The government-set charges for rest home care leaves very little if any margin for rest home operators but those who offer retirement villas to active residents can make very large sums by selling licenses to occupy villas, and controlling the selling process indefinitely.
The likes of Ryman, Summerset and Metlife have thousands of property units and make such healthy gains from property that they can afford to accept the barely break-even revenue of rest home care for the users of their total care facilities.
Profits from total care depend on minimal labour costs, or modest food budgets, or from selling add-on facilities, which are stylized as premium services.
These can include add-ons for some apartment-occupying residents, such as, in-house assistance, delivered meals, or even car parking or things as simple as a superior view or access to sunlight.
Arvida, partly owned by a few All Blacks, has a higher percentage of its residents in care and therefore is unlikely ever to be categorized as a retirement village operator.
Its profits will always be anchored by the unprofitable activity of rest home care unless it can acquire the capital and the land to expand its retirement village assets.

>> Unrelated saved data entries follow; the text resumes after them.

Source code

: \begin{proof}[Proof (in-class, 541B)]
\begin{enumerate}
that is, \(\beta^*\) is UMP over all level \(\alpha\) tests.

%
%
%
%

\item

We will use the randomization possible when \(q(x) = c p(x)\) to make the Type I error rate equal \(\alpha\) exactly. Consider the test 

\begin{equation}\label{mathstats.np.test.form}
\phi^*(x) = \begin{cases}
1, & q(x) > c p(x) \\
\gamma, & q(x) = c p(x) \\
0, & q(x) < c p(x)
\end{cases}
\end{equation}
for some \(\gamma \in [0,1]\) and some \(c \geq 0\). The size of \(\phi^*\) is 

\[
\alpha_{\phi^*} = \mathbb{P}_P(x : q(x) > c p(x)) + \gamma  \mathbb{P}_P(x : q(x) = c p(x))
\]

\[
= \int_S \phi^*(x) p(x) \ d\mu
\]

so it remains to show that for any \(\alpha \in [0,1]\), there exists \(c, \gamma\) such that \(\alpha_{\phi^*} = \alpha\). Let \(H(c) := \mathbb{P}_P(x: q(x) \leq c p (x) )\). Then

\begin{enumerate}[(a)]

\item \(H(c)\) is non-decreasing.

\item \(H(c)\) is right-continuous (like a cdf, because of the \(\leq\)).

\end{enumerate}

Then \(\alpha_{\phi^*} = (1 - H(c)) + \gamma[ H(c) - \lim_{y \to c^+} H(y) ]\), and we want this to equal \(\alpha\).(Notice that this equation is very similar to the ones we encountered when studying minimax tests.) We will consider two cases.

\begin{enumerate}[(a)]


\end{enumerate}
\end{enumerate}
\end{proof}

Its original owners, including the All Black investors, are restricted from selling for some months yet. They would be very wise to sell and buy into Ryman/Summerset/Metlife, if they wish to benefit from the profitable part of the sector.
Arvida shares listed at 95 cents and now sell at 90c, despite the company achieving the level of profitability forecasted
At the top of every bubble, everyone is convinced it's not yet a bubble.